There is one demographic in particular they need to understand better. These voters list their main priorities post-Brexit as the economy, crime and the NHS; less than a third cite immigration. Most want current levels of tax and public spending to continue, while one-fifth want more spent on services even if it means raising taxes. Only a third support tax cuts and spending reductions. Forty-two per cent want the next prime minister to maintain present efforts on climate change and 36 per cent want him or her to go further. Fifty-nine per cent support same-sex marriage.
Aspiring Conservative leaders, meet the party you aspire to lead. These responses, given to pollsters by card-carrying Tories, are largely unreflected in leadership pitches. With the exception of Rory Stewart, the candidates are fixated on Brexit.
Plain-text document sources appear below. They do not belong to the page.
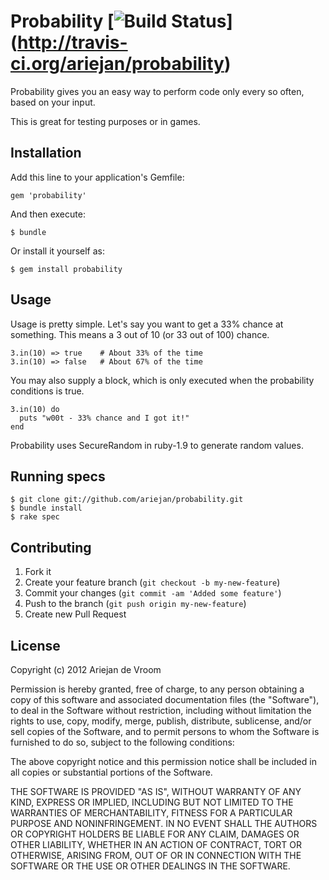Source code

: # Probability [![Build Status](https://travis-ci.org/SyxHyTex/probability.svg)] (http://travis-ci.org/ariejan/probability)

Probability gives you an easy way to perform code only every so
often, based on your input.

This is great for testing purposes or in games.

## Installation

Add this line to your application's Gemfile:

    gem 'probability'

And then execute:

    $ bundle

Or install it yourself as:

    $ gem install probability

## Usage

Usage is pretty simple. Let's say you want to get a 33% chance at something.
This means a 3 out of 10 (or 33 out of 100) chance.

    3.in(10) => true    # About 33% of the time
    3.in(10) => false   # About 67% of the time

You may also supply a block, which is only executed when the 
probability conditions is true.

    3.in(10) do
      puts "w00t - 33% chance and I got it!"
    end

Probability uses SecureRandom in ruby-1.9 to generate random values.

## Running specs

    $ git clone git://github.com/ariejan/probability.git
    $ bundle install
    $ rake spec

## Contributing

1. Fork it
2. Create your feature branch (`git checkout -b my-new-feature`)
3. Commit your changes (`git commit -am 'Added some feature'`)
4. Push to the branch (`git push origin my-new-feature`)
5. Create new Pull Request

## License

Copyright (c) 2012 Ariejan de Vroom

Permission is hereby granted, free of charge, to any person obtaining
a copy of this software and associated documentation files (the
"Software"), to deal in the Software without restriction, including
without limitation the rights to use, copy, modify, merge, publish,
distribute, sublicense, and/or sell copies of the Software, and to
permit persons to whom the Software is furnished to do so, subject to
the following conditions:

The above copyright notice and this permission notice shall be
included in all copies or substantial portions of the Software.

THE SOFTWARE IS PROVIDED "AS IS", WITHOUT WARRANTY OF ANY KIND,
EXPRESS OR IMPLIED, INCLUDING BUT NOT LIMITED TO THE WARRANTIES OF
MERCHANTABILITY, FITNESS FOR A PARTICULAR PURPOSE AND
NONINFRINGEMENT. IN NO EVENT SHALL THE AUTHORS OR COPYRIGHT HOLDERS BE
LIABLE FOR ANY CLAIM, DAMAGES OR OTHER LIABILITY, WHETHER IN AN ACTION
OF CONTRACT, TORT OR OTHERWISE, ARISING FROM, OUT OF OR IN CONNECTION
WITH THE SOFTWARE OR THE USE OR OTHER DEALINGS IN THE SOFTWARE.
Confronting your base with unpalatable truths isn’t always a winning strategy — just ask Liz Kendall or Michael Portillo — but the political profile of Tory supporters and their target voters has been changing for some time. Tory identifiers, like broader Middle England, have evolved from blue-rinse bring-backers into something more muddlingly modern. The Tory offering, on the whole, does not mirror these changes. That should worry the party because, on a number of issues besides Brexit, it is speaking to the values of neither its core vote nor those demographics it needs to assemble a winning coalition.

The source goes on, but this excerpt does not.